When she first received the samples at her lab, Anuradha Chowdhary figured it was a local problem.

It was 2009, and the fungus, which had been isolated in two intensive care units in Delhi, India, couldn’t be identified by routine methods. So samples were sent to the University of Delhi lab where Chowdhary, a professor and clinical microbiologist, set to work.

Her lab identified it as Candida auris, a close relative of other Candida fungi that cause oral thrush in infants and vaginal yeast infections in women. But unlike other species of Candida, this one was resisting commonly used antifungal medications, and it could cause dangerous infections in hospital patients.

Right around the time Chowdhary’s lab identified it, C. auris started showing up in other countries. Since those first cases in 2009, it has emerged on five continents.

In the United States, where the Centers for Disease Control and Prevention in 2016 first alerted health care facilities to be on the lookout, there have been 215 confirmed cases in 10 states as of January 31. That’s up from the seven first reported in the summer of 2016, according to data from CDC, which has been tracking the fungus’ movement through the country.

“You won’t get it riding on the subway,” said Snigdha Vallabhaneni, a CDC epidemiologist. Candida, a yeast, often lives harmlessly in our bodies, from our mouths to our gastrointestinal tracts. It’s when it gets into the bloodstream that it causes problems, Vallabhaneni said.

Unlike common thrush or yeast infections, these invasive bloodstream infections often result in prolonged and costly medical stays, and an increased risk of patient death.

About 40 percent of U.S. patients with C. auris have died, according to CDC’s records. But since those patients had other serious medical conditions, it’s unclear whether C. auris was a factor in their deaths.

Regardless, Candida auris poses a risk for patients, mostly in hospitals and long-term care facilities. These patients have often been in clinical care for a long time and rely on medical equipment like breathing tubes and catheters, which offer an opportunity for the fungus to grow and eventually enter the body.

Additionally, said Vallabhaneni, the apparent ease with which it travels from patient to patient makes clinical environments prime spots for outbreaks. And since it’s new, many labs fail to recognize it in the first place. They need specialized technology to do so.

That’s why CDC has been targeting its prevention and education efforts toward health care staff – who are in charge of maintaining infection-free environments – and the labs tasked with identifying C. auris. Much of the agency’s work has focused on building laboratory capacity throughout the country so those labs can identify the fungus, Vallabhaneni said.

As far as Candida go, Candida auris is unique.

It’s not exactly clear why the fungus is just appearing now. Scientists can trace what may be its earliest appearance back to a 1996 case in South Korea. But when they compare genomes of samples taken from different regions of the world, they find the genes are similar within regions, but different among regions. It’s as if C. auris has sprouted up independently in different parts of the world.

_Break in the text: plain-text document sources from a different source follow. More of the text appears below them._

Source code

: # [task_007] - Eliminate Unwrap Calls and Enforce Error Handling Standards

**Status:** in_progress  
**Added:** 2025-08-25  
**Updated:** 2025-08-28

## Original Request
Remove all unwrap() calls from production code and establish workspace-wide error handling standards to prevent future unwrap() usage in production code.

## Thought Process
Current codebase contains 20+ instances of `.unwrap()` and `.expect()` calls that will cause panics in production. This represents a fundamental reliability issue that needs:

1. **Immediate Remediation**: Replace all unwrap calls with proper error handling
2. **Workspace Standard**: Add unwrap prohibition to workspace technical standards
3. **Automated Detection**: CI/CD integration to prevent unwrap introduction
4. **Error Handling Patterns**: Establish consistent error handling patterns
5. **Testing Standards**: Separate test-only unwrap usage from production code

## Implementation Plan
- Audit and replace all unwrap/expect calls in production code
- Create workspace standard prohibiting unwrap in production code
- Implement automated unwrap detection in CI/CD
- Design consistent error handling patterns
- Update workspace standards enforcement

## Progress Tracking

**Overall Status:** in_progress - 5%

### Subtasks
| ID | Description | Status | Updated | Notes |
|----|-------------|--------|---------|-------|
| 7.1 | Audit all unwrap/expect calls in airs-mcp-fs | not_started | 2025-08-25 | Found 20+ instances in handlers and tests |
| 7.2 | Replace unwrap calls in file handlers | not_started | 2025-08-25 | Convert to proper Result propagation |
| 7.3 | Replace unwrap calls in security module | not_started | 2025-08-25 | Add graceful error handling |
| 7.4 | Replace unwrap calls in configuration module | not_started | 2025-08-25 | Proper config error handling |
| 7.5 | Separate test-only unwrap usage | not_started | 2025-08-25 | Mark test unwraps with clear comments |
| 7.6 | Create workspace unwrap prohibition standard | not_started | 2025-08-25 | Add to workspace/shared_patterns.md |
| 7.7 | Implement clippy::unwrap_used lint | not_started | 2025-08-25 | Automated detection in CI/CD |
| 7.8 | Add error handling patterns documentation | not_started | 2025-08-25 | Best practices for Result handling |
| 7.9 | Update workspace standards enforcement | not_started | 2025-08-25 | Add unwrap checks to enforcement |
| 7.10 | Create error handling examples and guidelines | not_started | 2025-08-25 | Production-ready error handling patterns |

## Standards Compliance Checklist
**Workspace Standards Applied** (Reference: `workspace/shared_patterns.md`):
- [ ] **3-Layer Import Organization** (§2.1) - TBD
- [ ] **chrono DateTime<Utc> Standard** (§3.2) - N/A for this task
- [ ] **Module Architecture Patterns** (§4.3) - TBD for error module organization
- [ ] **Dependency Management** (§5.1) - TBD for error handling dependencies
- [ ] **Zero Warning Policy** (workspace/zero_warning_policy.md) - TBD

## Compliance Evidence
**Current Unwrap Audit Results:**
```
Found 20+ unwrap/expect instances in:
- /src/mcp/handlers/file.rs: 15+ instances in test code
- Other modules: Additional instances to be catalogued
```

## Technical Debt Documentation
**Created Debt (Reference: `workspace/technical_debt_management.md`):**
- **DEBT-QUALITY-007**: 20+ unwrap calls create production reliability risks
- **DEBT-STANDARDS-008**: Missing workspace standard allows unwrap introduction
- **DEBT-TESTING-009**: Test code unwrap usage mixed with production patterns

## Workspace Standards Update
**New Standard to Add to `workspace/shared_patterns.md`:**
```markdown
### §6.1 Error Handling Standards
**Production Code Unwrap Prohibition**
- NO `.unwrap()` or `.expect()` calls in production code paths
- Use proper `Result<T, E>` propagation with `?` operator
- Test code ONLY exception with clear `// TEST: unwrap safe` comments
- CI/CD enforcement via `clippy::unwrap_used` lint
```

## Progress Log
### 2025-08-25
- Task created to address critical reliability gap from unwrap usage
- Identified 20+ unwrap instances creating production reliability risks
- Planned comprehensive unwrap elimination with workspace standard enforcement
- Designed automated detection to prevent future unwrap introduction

But wherever it is, it always seems to show the same stubborn resistance to traditional antifungal medications. C. auris “acts much more like a bacterial superbug” than other Candida species, Vallabhaneni said.

One likely reason it’s become resistant to so many antifungals is because doctors commonly prescribe those medications without being certain of the diagnosis, Chowdhary said. She and a team of scientists recently published research showing that a certain mutation in the fungus’ genome may account for its widespread resistance to fluconazole, one of the most common medications used to treat Candida infections.

In some cases throughout the world, C. auris has developed resistance to all available medications. That hasn’t happened in the U.S. yet, but that’s why public health agencies like CDC are tracking its movements so closely.

Since C. auris was first identified, cases have been confirmed on five continents. (U.S. Centers for Disease Control and Prevention)

It’s a similar phenomenon to what commonly happens with antibiotics: The fungus (or, in the case of antibiotics, the bacterium) evolves to escape the medication, causing major concern for public health experts.

At the moment, one of the most promising treatment options for C. auris is echinocandins, a relatively new class of antifungal medication that the fungus has shown minimal resistance to. CDC recommends them for U.S. patients, though, as Chowdhary noted, echinocandins remain inaccessible to many patients in India due to their high cost.

For her part, Chowdhary is going to continue her research. The existing knowledge at this point is “meager,” she said, adding that further studies have to be conducted to understand why C. auris is emerging in so many countries and, equally important, how to keep it from evading treatment.

When she first encountered it in Delhi, “I thought it was just our problem,” she said. “I never imagined it would become so big.”